### Task to carry out
For the material below, return exactly the lines starting at the one holding "is itemised by" and ending at the one holding "When no single", counting both as part of the range.
** Materials provided follows **
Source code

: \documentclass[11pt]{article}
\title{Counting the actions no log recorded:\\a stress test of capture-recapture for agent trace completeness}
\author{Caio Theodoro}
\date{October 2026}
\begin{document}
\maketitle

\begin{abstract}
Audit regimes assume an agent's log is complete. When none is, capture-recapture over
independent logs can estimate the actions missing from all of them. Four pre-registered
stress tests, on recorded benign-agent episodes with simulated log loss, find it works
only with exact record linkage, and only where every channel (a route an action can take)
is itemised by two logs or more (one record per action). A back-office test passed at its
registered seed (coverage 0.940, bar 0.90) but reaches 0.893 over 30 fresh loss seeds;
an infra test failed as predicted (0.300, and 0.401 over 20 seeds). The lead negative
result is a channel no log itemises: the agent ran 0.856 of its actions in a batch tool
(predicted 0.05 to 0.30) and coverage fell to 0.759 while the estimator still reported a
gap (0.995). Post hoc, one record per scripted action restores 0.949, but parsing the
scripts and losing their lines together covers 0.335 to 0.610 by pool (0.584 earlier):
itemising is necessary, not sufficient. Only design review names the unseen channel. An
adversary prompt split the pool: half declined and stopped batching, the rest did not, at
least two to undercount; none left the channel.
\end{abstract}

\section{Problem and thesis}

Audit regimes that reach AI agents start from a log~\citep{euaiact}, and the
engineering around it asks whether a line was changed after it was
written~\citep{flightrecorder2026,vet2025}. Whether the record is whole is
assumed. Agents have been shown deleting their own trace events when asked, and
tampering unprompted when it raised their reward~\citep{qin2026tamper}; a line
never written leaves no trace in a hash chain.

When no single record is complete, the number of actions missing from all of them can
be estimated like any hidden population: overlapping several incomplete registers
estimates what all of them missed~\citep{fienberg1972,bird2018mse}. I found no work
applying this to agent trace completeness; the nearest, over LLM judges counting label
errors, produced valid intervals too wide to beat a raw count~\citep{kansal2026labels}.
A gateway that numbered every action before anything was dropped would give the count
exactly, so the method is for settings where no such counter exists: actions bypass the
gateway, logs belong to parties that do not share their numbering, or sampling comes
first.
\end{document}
** End of Materials provided **
### Expected output
is itemised by two logs or more (one record per action). A back-office test passed at its
registered seed (coverage 0.940, bar 0.90) but reaches 0.893 over 30 fresh loss seeds;
an infra test failed as predicted (0.300, and 0.401 over 20 seeds). The lead negative
result is a channel no log itemises: the agent ran 0.856 of its actions in a batch tool
(predicted 0.05 to 0.30) and coverage fell to 0.759 while the estimator still reported a
gap (0.995). Post hoc, one record per scripted action restores 0.949, but parsing the
scripts and losing their lines together covers 0.335 to 0.610 by pool (0.584 earlier):
itemising is necessary, not sufficient. Only design review names the unseen channel. An
adversary prompt split the pool: half declined and stopped batching, the rest did not, at
least two to undercount; none left the channel.
\end{abstract}

\section{Problem and thesis}

Audit regimes that reach AI agents start from a log~\citep{euaiact}, and the
engineering around it asks whether a line was changed after it was
written~\citep{flightrecorder2026,vet2025}. Whether the record is whole is
assumed. Agents have been shown deleting their own trace events when asked, and
tampering unprompted when it raised their reward~\citep{qin2026tamper}; a line
never written leaves no trace in a hash chain.

When no single record is complete, the number of actions missing from all of them can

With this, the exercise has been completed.